Looking and feeling a bit flat at the minute but I put that down to low carbs and lack of multiple sets.

Sunday is carb re feed day at 1000g of carbs so Monday will be fun :lol:


----------



## Abc987 (Sep 26, 2013)

If it don't feel right and you ain't enjoying it much id be inclined to drop it whilst on and maybe full back to it whilst on a cruise or off so you can adapt whilst not to bothered about gaining


----------



## Nuts (Aug 19, 2013)

Abc987 said:


> If it don't feel right and you ain't enjoying it much id be inclined to drop it whilst on and maybe full back to it whilst on a cruise or off so you can adapt whilst not to bothered about gaining


That is at the forefront of my mind tbh. Giving it a go whilst cruising is a good idea, I am just one of those guys that tends not to give up on things easily if at all. I am like Magnus Magnusson, 'I have started so I will finish' I have quite a few routines that I know work well. One of the DC ideas is that you can work the same body parts 3 times in 9 days without taxing your CNS too much, but even though I am an old b4stard I do recover quite well. I think I will re-asses at the weekend, cheers


----------



## Abc987 (Sep 26, 2013)

Nuts said:


> That is at the forefront of my mind tbh. Giving it a go whilst cruising is a good idea, I am just one of those guys that tends not to give up on things easily if at all. I am like Magnus Magnusson, 'I have started so I will finish' I have quite a few routines that I know work well. One of the DC ideas is that you can work the same body parts 3 times in 9 days without taxing your CNS too much, but even though I am an old b4stard I do recover quite well. I think I will re-asses at the weekend, cheers


tbh I don't know that much about dc but I do know that when I'm on I recover fine and can go right through without rest days. I do push/pull/legs and abs repeat and just go until I have a day off. Normally at the weekend as I train on the way to work in the city but if I'm working the weekend and have no plans I'll still go gym. Rest days are for wimps lol


----------



## Nuts (Aug 19, 2013)

Abc987 said:


> tbh I don't know that much about dc but I do know that when I'm on I recover fine and can go right through without rest days. I do push/pull/legs and abs repeat and just go until I have a day off. Normally at the weekend as I train on the way to work in the city but if I'm working the weekend and have no plans I'll still go gym. Rest days are for wimps lol


 :lol: not sure what's going on with the rep system but apparently I am out of likes, maybe I need to put 50p in the meter!? One of the guys in my gym has done DC so I will have a chat with him tomorrow and see how he got on with it and why he doesn't still do it.


----------



## Verno (Apr 18, 2008)

Nuts said:


> :lol: not sure what's going on with the rep system but apparently I am out of likes, maybe I need to put 50p in the meter!? One of the guys in my gym has done DC so I will have a chat with him tomorrow and see how he got on with it and why he doesn't still do it.

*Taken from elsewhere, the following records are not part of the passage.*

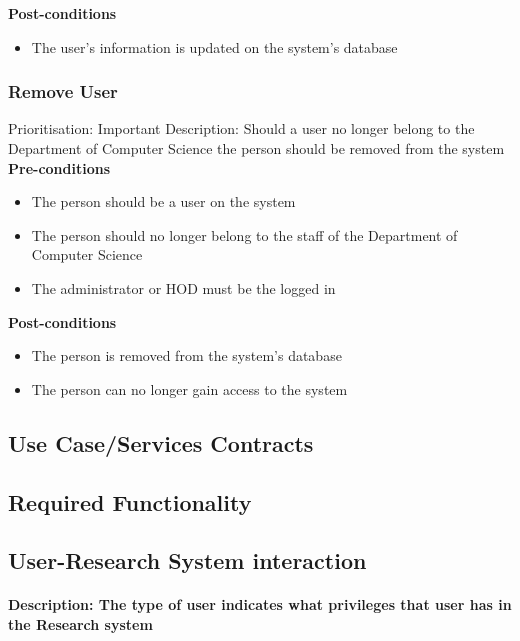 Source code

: \documentclass[a4paper]{article}
\begin{document}
    \textbf{Post-conditions}
    \begin{itemize}
        \item The user's information is updated on the system's database
    \end{itemize}
    
    \subsubsection{Remove User}
    Prioritisation: Important
    Description: Should a user no longer belong to the Department of Computer Science the person should be removed from the system\\
    
    \textbf{Pre-conditions}
     \begin{itemize}
        \item The person should be a user on the system
        \item The person should no longer belong to the staff of the Department of Computer Science
        \item The administrator or HOD must be the logged in
   \end{itemize}
    
    \textbf{Post-conditions}
    \begin{itemize}
        \item The person is removed from the system's database
        \item The person can no longer gain access to the system
    \end{itemize}
	\subsection{Use Case/Services Contracts}
	
	\subsection{Required Functionality}
	\subsection{User-Research System interaction}
	\paragraph{\textbf{Description:} The type of user indicates what privileges that user has in the Research system}
\end{document}
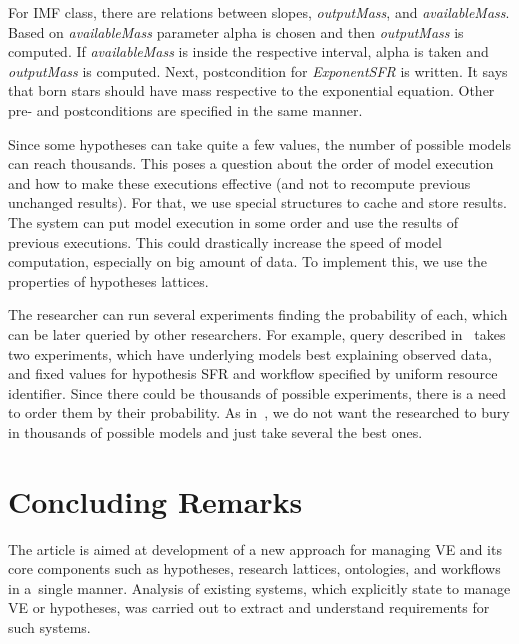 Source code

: \begin{multicols}{2}
      For IMF class, there are relations between slopes, \textit{outputMass}, and 
\textit{availableMass}. Based on \textit{availableMass} parameter alpha is chosen 
and then \textit{outputMass} is computed. If \textit{availableMass} is inside the 
respective interval, alpha is taken and \textit{outputMass} is computed. Next,  
postcondition for \textit{ExponentSFR} is written. It says that born stars should have 
mass respective to the exponential equation. Other pre- and postconditions are 
specified in the same manner. 
      
      Since some hypotheses can take quite a few values, the number of possible 
models can reach thousands. This poses a question about the order of model 
execution and how to make these executions effective (and not to recompute previous 
unchanged results). For that, we use special structures to cache and store results. The 
system can put model execution in some order and use the results of previous 
executions. This could drastically increase the speed of model computation, 
especially on big amount of data. To implement this, we use the properties of hypotheses 
lattices.
      
      The researcher can run several experiments finding the probability of each, 
which can be later queried by other researchers. For example, query described 
in~\cite{3-tar} takes two experiments, which have underlying models best explaining 
observed data, and fixed values for hypothesis SFR and workflow specified by 
uniform resource identifier. 
Since there could be thousands of possible experiments, there is a need to order them 
by their probability. As in~\cite{6-tar}, we do not want the researched to bury in 
thousands of possible models and just take several the best ones.

\vspace*{-9pt}
      
      \section{Concluding Remarks}
      
      \vspace*{-2pt}

\noindent
The article is aimed at development of a new approach for managing VE and its core 
components such as hypotheses, research lattices, ontologies, and workflows in 
a~single manner. Analysis of existing systems, which explicitly state to manage VE 
or hypotheses, was carried out to extract and understand requirements for such 
systems.
      

\end{multicols}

Ok Ok ya big perv I'm in :wink:


----------



## Nuts (Aug 19, 2013)

Verno said:


> Ok Ok ya big perv I'm in :wink:


oh so now my likes work again, someone put 50p in the meter didn't they! :lol:

Good about time n'all I know you just want to see more pictures of me


----------



## Verno (Apr 18, 2008)

Nuts said:


> oh so now my likes work again, someone put 50p in the meter didn't they! :lol:
> 
> Good about time n'all I know you just want to see more pictures of me


Damn straight!! Get em out


----------



## Nuts (Aug 19, 2013)

Morning Perv's

Moved some carbs around this morning pre w/o and added in 80g of oats and 35g Glycomaize with whey and 8 eggs, only got 3.5 hours sleep, been awake since half two!! 

Anyway 10mg of coffee on the way to the gym sorted that out!

A3 DC workout this morning, Chest, Shoulders, Triceps, Back width, Back thickness.

Usual multiple warm up sets followed by:

Chest Press 1 x Rest Pause Set, heavy as poss ensuring 6 second negatives

Medium Grip Upright Rows

Reverse grip smith machine press

Assisted Pull ups

Bent over rows

Facia stretching after each set

1 x working set each but still takes over an hour!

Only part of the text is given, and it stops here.